(Stored items from a collection)
- - - -

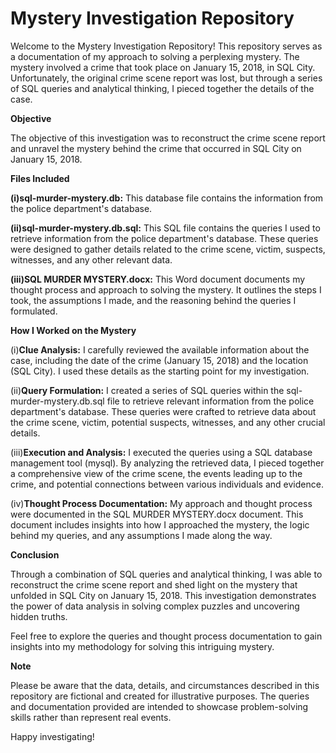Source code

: # Mystery Investigation Repository

Welcome to the Mystery Investigation Repository! This repository serves as a documentation of my approach to solving a perplexing mystery. The mystery involved a crime that took place on January 15, 2018, in SQL City. Unfortunately, the original crime scene report was lost, but through a series of SQL queries and analytical thinking, I pieced together the details of the case.

**Objective**

The objective of this investigation was to reconstruct the crime scene report and unravel the mystery behind the crime that occurred in SQL City on January 15, 2018.

**Files Included**

**(i)sql-murder-mystery.db:** This database file contains the information from the police department's database. 

**(ii)sql-murder-mystery.db.sql:** This SQL file contains the queries I used to retrieve information from the police department's database. These queries were designed to gather details related to the crime scene, victim, suspects, witnesses, and any other relevant data.

**(iii)SQL MURDER MYSTERY.docx:** This Word document documents my thought process and approach to solving the mystery. It outlines the steps I took, the assumptions I made, and the reasoning behind the queries I formulated.

**How I Worked on the Mystery**

(i)**Clue Analysis:** I carefully reviewed the available information about the case, including the date of the crime (January 15, 2018) and the location (SQL City). I used these details as the starting point for my investigation.

(ii)**Query Formulation:** I created a series of SQL queries within the sql-murder-mystery.db.sql file to retrieve relevant information from the police department's database. These queries were crafted to retrieve data about the crime scene, victim, potential suspects, witnesses, and any other crucial details.

(iii)**Execution and Analysis:** I executed the queries using a SQL database management tool (mysql). By analyzing the retrieved data, I pieced together a comprehensive view of the crime scene, the events leading up to the crime, and potential connections between various individuals and evidence.

(iv)**Thought Process Documentation:** My approach and thought process were documented in the SQL MURDER MYSTERY.docx document. This document includes insights into how I approached the mystery, the logic behind my queries, and any assumptions I made along the way.

**Conclusion**

Through a combination of SQL queries and analytical thinking, I was able to reconstruct the crime scene report and shed light on the mystery that unfolded in SQL City on January 15, 2018. This investigation demonstrates the power of data analysis in solving complex puzzles and uncovering hidden truths.

Feel free to explore the queries and thought process documentation to gain insights into my methodology for solving this intriguing mystery.

**Note**

Please be aware that the data, details, and circumstances described in this repository are fictional and created for illustrative purposes. The queries and documentation provided are intended to showcase problem-solving skills rather than represent real events.


Happy investigating!
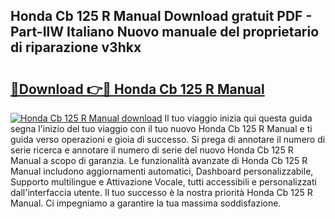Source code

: ## Honda Cb 125 R Manual Download gratuit PDF - Part-IlW Italiano Nuovo manuale del proprietario di riparazione v3hkx

# <h2><a href="http://dfbuwds.blite.top/?on=Honda+Cb+125+R+Manual">🔗Download 👉🔴 Honda Cb 125 R Manual</a></h2>

[![Honda Cb 125 R Manual download](https://i.imgur.com/lujVjoI.png)](http://dfbuwds.blite.top/?on=Honda+Cb+125+R+Manual)
Il tuo viaggio inizia qui questa guida segna l'inizio del tuo viaggio con il tuo nuovo Honda Cb 125 R Manual e ti guida verso operazioni e gioia di successo. Si prega di annotare il numero di serie ricerca e annotare il numero di serie del nuovo Honda Cb 125 R Manual a scopo di garanzia. Le funzionalità avanzate di Honda Cb 125 R Manual includono aggiornamenti automatici, Dashboard personalizzabile, Supporto multilingue e Attivazione Vocale, tutti accessibili e personalizzati dall'interfaccia utente. Il tuo successo è la nostra priorità Honda Cb 125 R Manual. Ci impegniamo a garantire la tua massima soddisfazione.

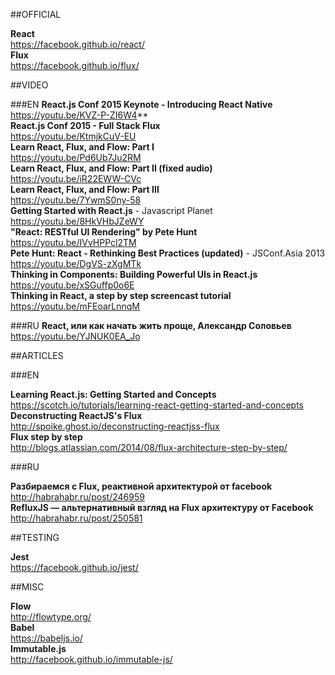 ##OFFICIAL

**React**  
https://facebook.github.io/react/  
**Flux**  
https://facebook.github.io/flux/

##VIDEO

###EN
**React.js Conf 2015 Keynote - Introducing React Native**  
https://youtu.be/KVZ-P-ZI6W4**  
**React.js Conf 2015 - Full Stack Flux**  
https://youtu.be/KtmjkCuV-EU  
**Learn React, Flux, and Flow: Part I**  
https://youtu.be/Pd6Ub7Ju2RM  
**Learn React, Flux, and Flow: Part II (fixed audio)**  
https://youtu.be/iR22EWW-CVc  
**Learn React, Flux, and Flow: Part III**  
https://youtu.be/7YwmS0ny-58  
**Getting Started with React.js** - Javascript Planet  
https://youtu.be/8HkVHbJZeWY  
**"React: RESTful UI Rendering" by Pete Hunt**  
https://youtu.be/IVvHPPcl2TM  
**Pete Hunt: React - Rethinking Best Practices (updated)** - JSConf.Asia 2013  
https://youtu.be/DgVS-zXgMTk  
**Thinking in Components: Building Powerful UIs in React.js**  
https://youtu.be/xSGuffp0o6E  
**Thinking in React, a step by step screencast tutorial**  
https://youtu.be/mFEoarLnnqM  

###RU
**React, или как начать жить проще, Александр Соловьев**  
https://youtu.be/YJNUK0EA_Jo  


##ARTICLES

###EN

**Learning React.js: Getting Started and Concepts**  
https://scotch.io/tutorials/learning-react-getting-started-and-concepts  
**Deconstructing ReactJS's Flux**  
http://spoike.ghost.io/deconstructing-reactjss-flux  
**Flux step by step**  
http://blogs.atlassian.com/2014/08/flux-architecture-step-by-step/  

###RU

**Разбираемся с Flux, реактивной архитектурой от facebook**  
http://habrahabr.ru/post/246959  
**RefluxJS — альтернативный взгляд на Flux архитектуру от Facebook**  
http://habrahabr.ru/post/250581  


##TESTING

**Jest**  
https://facebook.github.io/jest/  

##MISC

**Flow**  
http://flowtype.org/  
**Babel**  
https://babeljs.io/  
**Immutable.js**  
http://facebook.github.io/immutable-js/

- - - -

◆ EXERCISE INSTRUCTIONS:
Leave out the pictures; repeat the data exactly.

◆ PROBLEM SOLUTION:
Source code

: # Mystery Investigation Repository

Welcome to the Mystery Investigation Repository! This repository serves as a documentation of my approach to solving a perplexing mystery. The mystery involved a crime that took place on January 15, 2018, in SQL City. Unfortunately, the original crime scene report was lost, but through a series of SQL queries and analytical thinking, I pieced together the details of the case.

**Objective**

The objective of this investigation was to reconstruct the crime scene report and unravel the mystery behind the crime that occurred in SQL City on January 15, 2018.

**Files Included**

**(i)sql-murder-mystery.db:** This database file contains the information from the police department's database. 

**(ii)sql-murder-mystery.db.sql:** This SQL file contains the queries I used to retrieve information from the police department's database. These queries were designed to gather details related to the crime scene, victim, suspects, witnesses, and any other relevant data.

**(iii)SQL MURDER MYSTERY.docx:** This Word document documents my thought process and approach to solving the mystery. It outlines the steps I took, the assumptions I made, and the reasoning behind the queries I formulated.

**How I Worked on the Mystery**

(i)**Clue Analysis:** I carefully reviewed the available information about the case, including the date of the crime (January 15, 2018) and the location (SQL City). I used these details as the starting point for my investigation.

(ii)**Query Formulation:** I created a series of SQL queries within the sql-murder-mystery.db.sql file to retrieve relevant information from the police department's database. These queries were crafted to retrieve data about the crime scene, victim, potential suspects, witnesses, and any other crucial details.

(iii)**Execution and Analysis:** I executed the queries using a SQL database management tool (mysql). By analyzing the retrieved data, I pieced together a comprehensive view of the crime scene, the events leading up to the crime, and potential connections between various individuals and evidence.

(iv)**Thought Process Documentation:** My approach and thought process were documented in the SQL MURDER MYSTERY.docx document. This document includes insights into how I approached the mystery, the logic behind my queries, and any assumptions I made along the way.

**Conclusion**

Through a combination of SQL queries and analytical thinking, I was able to reconstruct the crime scene report and shed light on the mystery that unfolded in SQL City on January 15, 2018. This investigation demonstrates the power of data analysis in solving complex puzzles and uncovering hidden truths.

Feel free to explore the queries and thought process documentation to gain insights into my methodology for solving this intriguing mystery.

**Note**

Please be aware that the data, details, and circumstances described in this repository are fictional and created for illustrative purposes. The queries and documentation provided are intended to showcase problem-solving skills rather than represent real events.


Happy investigating!
Source code

: ## Honda Cb 125 R Manual Download gratuit PDF - Part-IlW Italiano Nuovo manuale del proprietario di riparazione v3hkx

# <h2><a href="http://dfbuwds.blite.top/?on=Honda+Cb+125+R+Manual">🔗Download 👉🔴 Honda Cb 125 R Manual</a></h2>

[![Honda Cb 125 R Manual download](https://i.imgur.com/lujVjoI.png)](http://dfbuwds.blite.top/?on=Honda+Cb+125+R+Manual)
Il tuo viaggio inizia qui questa guida segna l'inizio del tuo viaggio con il tuo nuovo Honda Cb 125 R Manual e ti guida verso operazioni e gioia di successo. Si prega di annotare il numero di serie ricerca e annotare il numero di serie del nuovo Honda Cb 125 R Manual a scopo di garanzia. Le funzionalità avanzate di Honda Cb 125 R Manual includono aggiornamenti automatici, Dashboard personalizzabile, Supporto multilingue e Attivazione Vocale, tutti accessibili e personalizzati dall'interfaccia utente. Il tuo successo è la nostra priorità Honda Cb 125 R Manual. Ci impegniamo a garantire la tua massima soddisfazione.

 ##OFFICIAL

**React**  
https://facebook.github.io/react/  
**Flux**  
https://facebook.github.io/flux/

##VIDEO

###EN
**React.js Conf 2015 Keynote - Introducing React Native**  
https://youtu.be/KVZ-P-ZI6W4**  
**React.js Conf 2015 - Full Stack Flux**  
https://youtu.be/KtmjkCuV-EU  
**Learn React, Flux, and Flow: Part I**  
https://youtu.be/Pd6Ub7Ju2RM  
**Learn React, Flux, and Flow: Part II (fixed audio)**  
https://youtu.be/iR22EWW-CVc  
**Learn React, Flux, and Flow: Part III**  
https://youtu.be/7YwmS0ny-58  
**Getting Started with React.js** - Javascript Planet  
https://youtu.be/8HkVHbJZeWY  
**"React: RESTful UI Rendering" by Pete Hunt**  
https://youtu.be/IVvHPPcl2TM  
**Pete Hunt: React - Rethinking Best Practices (updated)** - JSConf.Asia 2013  
https://youtu.be/DgVS-zXgMTk  
**Thinking in Components: Building Powerful UIs in React.js**  
https://youtu.be/xSGuffp0o6E  
**Thinking in React, a step by step screencast tutorial**  
https://youtu.be/mFEoarLnnqM  

###RU
**React, или как начать жить проще, Александр Соловьев**  
https://youtu.be/YJNUK0EA_Jo  


##ARTICLES

###EN

**Learning React.js: Getting Started and Concepts**  
https://scotch.io/tutorials/learning-react-getting-started-and-concepts  
**Deconstructing ReactJS's Flux**  
http://spoike.ghost.io/deconstructing-reactjss-flux  
**Flux step by step**  
http://blogs.atlassian.com/2014/08/flux-architecture-step-by-step/  

###RU

**Разбираемся с Flux, реактивной архитектурой от facebook**  
http://habrahabr.ru/post/246959  
**RefluxJS — альтернативный взгляд на Flux архитектуру от Facebook**  
http://habrahabr.ru/post/250581  


##TESTING

**Jest**  
https://facebook.github.io/jest/  

##MISC

**Flow**  
http://flowtype.org/  
**Babel**  
https://babeljs.io/  
**Immutable.js**  
http://facebook.github.io/immutable-js/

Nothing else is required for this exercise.